In an open conference call that was bumped back three hours by a late-day release of webcaster rates by the Copyright Royalty Board (CRB), Pandora addressed the new rates and answered investor questions about the business going forward.
The call was important not only because Pandora is the largest payer of music licensing royalties to labels through the SoundExchange mechanism, but also because the CRB ruling clarified Pandora’s cost of business starting in a few weeks. Investors (and perhaps the company brass) had been maddened all year by not knowing what their biggest supplier would be paid in 2016 and beyond.
The “Blended Rate”
The familiar tag team of CEO Brian McAndrews and CFO Mike Herring made a brief introduction of what they called a “blended rate” derived from the CRB ruling, then moved quickly to Q&A. the blended rate calculates an effective royalty rate for Pandora across its two service tiers.
|“Web IV Rate” Decision for 2016||$0.0017||$0.0022||$0.00176|
|Current “Pureplay Rate” for 2015**||$0.0014||$0.0025||$0.00153|
*Pandora’s projected blended rate for 2016.
**From 2006-2015, Pandora paid rates and terms under a Pureplay Agreement negotiated with SoundExchange. In 2015, the “Web III” or statutory rate was $0.0023.
(The $.0017 and $.0022 numbers are key royalty rates released by the CRB. Most of Pandora’s streams get the lower, non-subscription rate, which is why the “blended” rate is only slightly higher.)
Pandora’s general public reaction to the CRB ruling is, “We can work with this.” The tone of the conference call was upbeat, forward-looking, with some relief that the waiting and uncertainty were over.
One investor asked how the ruling compared with Pandora advance thinking about it. “We had no advance notice of the direction the judges were taking,” Mike Herring said. “We expected it to be within 15% of what we’re paying today. It is exactly that, on a blended rate.”
Herring also noted a favorability, what he called “the consistency of the rate structure.” That is due to the four years after 2016, when the royalty rates are governed by U.S. cost-of-living metrics — inflation, in other words. Anticipating lower year-over-year rate increases than in the past, Herring said, “Next year, our costs are 15% higher. But as we go, our previous 3-5 year assumptions have better than expected outcomes. It does give us confidence in investing today. We know what the returns on investments will be. If we make those investments now, we can enjoy significant return in the future.”
Labels and Newcomers
One investor asked whether the record labels should be happy with the CRB outcome. “It’s difficult to know their expectations. This [ruling] fell in the middle of our proposal and theirs. We feel this is a reasonable rate, and they should feel the same.” (They don’t. See the official response from SoundExchange.)
Although Pandora is generally content with the CRB rate for 2016, McAndrews did express concern for newcomers to the field that don’t have Pandora’s first-mover advantage, scale, and monetization prowess. “It does make it harder for new players. It would be a challenge for a new company to start up and pay these rates from the start.” (In the past 12 hours RAIN News has heard from small webcasters that the new rates could force changes in their businesses, including a block on U.S. listening.)
Does It Change Pandora?
Another investor asked about potential fine-tuning changes to Pandora’s monetization method, including high ad loads.
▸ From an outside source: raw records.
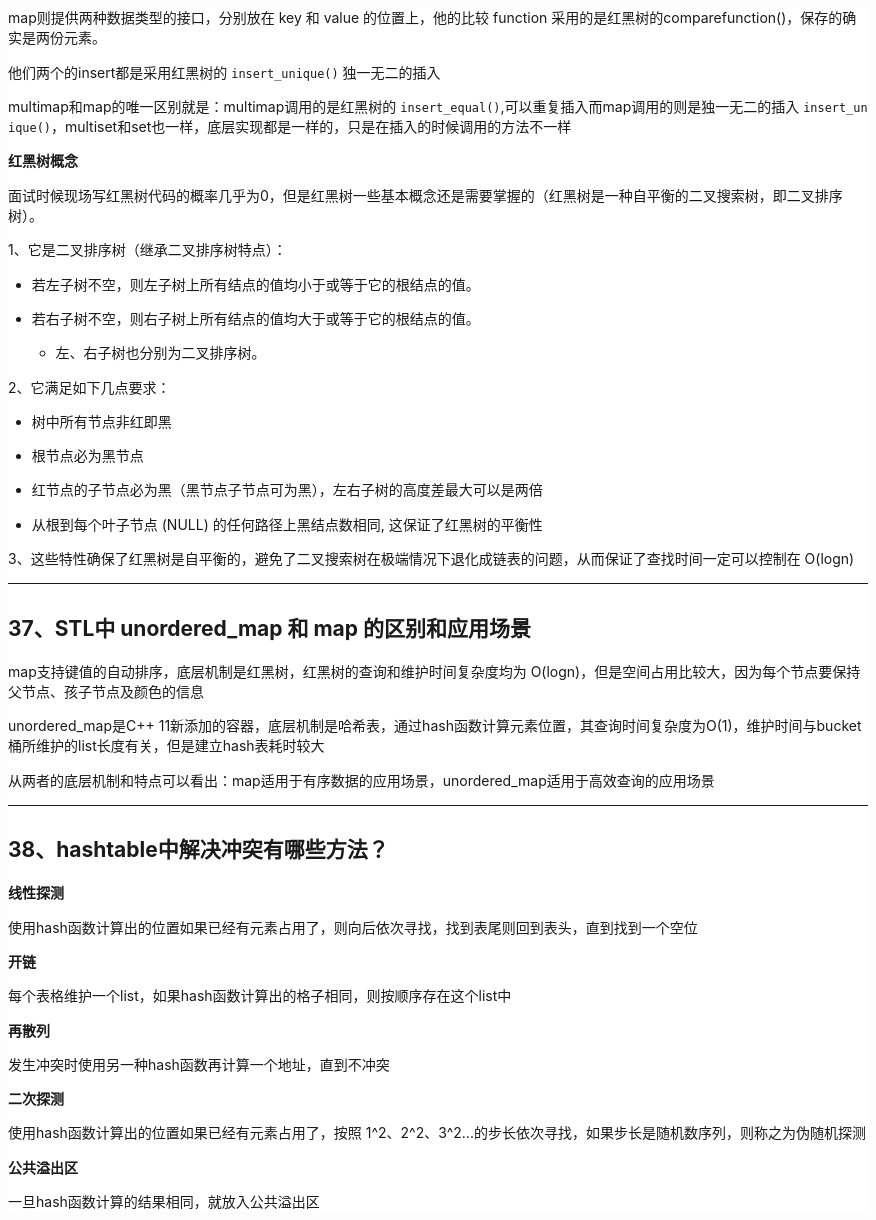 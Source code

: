 map则提供两种数据类型的接口，分别放在 key 和 value 的位置上，他的比较 function 采用的是红黑树的comparefunction()，保存的确实是两份元素。

他们两个的insert都是采用红黑树的 `insert_unique()` 独一无二的插入

multimap和map的唯一区别就是：multimap调用的是红黑树的 `insert_equal()`,可以重复插入而map调用的则是独一无二的插入 `insert_unique()`，multiset和set也一样，底层实现都是一样的，只是在插入的时候调用的方法不一样

**红黑树概念**

面试时候现场写红黑树代码的概率几乎为0，但是红黑树一些基本概念还是需要掌握的（红黑树是一种自平衡的二叉搜索树，即二叉排序树）。

1、它是二叉排序树（继承二叉排序树特点）：

*   若左子树不空，则左子树上所有结点的值均小于或等于它的根结点的值。
    
*   若右子树不空，则右子树上所有结点的值均大于或等于它的根结点的值。
    
    *   左、右子树也分别为二叉排序树。
    
2、它满足如下几点要求：
    
*   树中所有节点非红即黑
    
*   根节点必为黑节点
    
*   红节点的子节点必为黑（黑节点子节点可为黑），左右子树的高度差最大可以是两倍
    
*   从根到每个叶子节点 (NULL) 的任何路径上黑结点数相同, 这保证了红黑树的平衡性
    

3、这些特性确保了红黑树是自平衡的，避免了二叉搜索树在极端情况下退化成链表的问题，从而保证了查找时间一定可以控制在 O(logn)

---

## 37、STL中 unordered_map 和 map 的区别和应用场景

map支持键值的自动排序，底层机制是红黑树，红黑树的查询和维护时间复杂度均为 O(logn)，但是空间占用比较大，因为每个节点要保持父节点、孩子节点及颜色的信息

unordered_map是C++ 11新添加的容器，底层机制是哈希表，通过hash函数计算元素位置，其查询时间复杂度为O(1)，维护时间与bucket桶所维护的list长度有关，但是建立hash表耗时较大

从两者的底层机制和特点可以看出：map适用于有序数据的应用场景，unordered_map适用于高效查询的应用场景

---

## 38、hashtable中解决冲突有哪些方法？

**线性探测**

使用hash函数计算出的位置如果已经有元素占用了，则向后依次寻找，找到表尾则回到表头，直到找到一个空位

**开链**

每个表格维护一个list，如果hash函数计算出的格子相同，则按顺序存在这个list中

**再散列**

发生冲突时使用另一种hash函数再计算一个地址，直到不冲突

**二次探测**

使用hash函数计算出的位置如果已经有元素占用了，按照 1^2、2^2、3^2...的步长依次寻找，如果步长是随机数序列，则称之为伪随机探测

**公共溢出区**

一旦hash函数计算的结果相同，就放入公共溢出区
Mike Herring acknowledged that the new rates, which raise the cost of non-subscription streaming (free listening) and lower the cost of subscription streaming (paid listening without commercials), are not impactful enough to change strategy. “It does change the relative gross profit at various RPMs,” he said. “The trade-off is now different between subscription and advertising revenue. It’s probably not enough in itself to drive changes in ad strategy. Our strategy goes a lot farther than ad load in any given quarter.”
That led to more comments about how Pandora measures its investing pace.
“The investments we’ve made each year have always been looking at long-term outcomes. We don’t invest for the next quarter. That’s not the world we’re in. [There is a] transformation from over-the-air to online radio. To the extent that we can exploit that, we’re in a good position. We should invest aggressively in what we think the market is going to do. That’s why we invested this year, even not knowing our costs for next year. Now, we feel good because we’ve made the right investments, and we know our costs. We’ve doubled down on the business at hand.”
SoundExchange is considering its options, in clearly stated disappointment about the new rates. The final question in Pandora’s conference call asked whether the company is anticipating an appeal from SoundExchange.
“They can appeal. There is an appeal process. They can also ask the judges to re-open this process again. Those avenues have not been successful historically. […] We’re proud of the role we play, providing a new revenue stream for the music industry, replacing a form of radio [that does not provide any performance revenue].”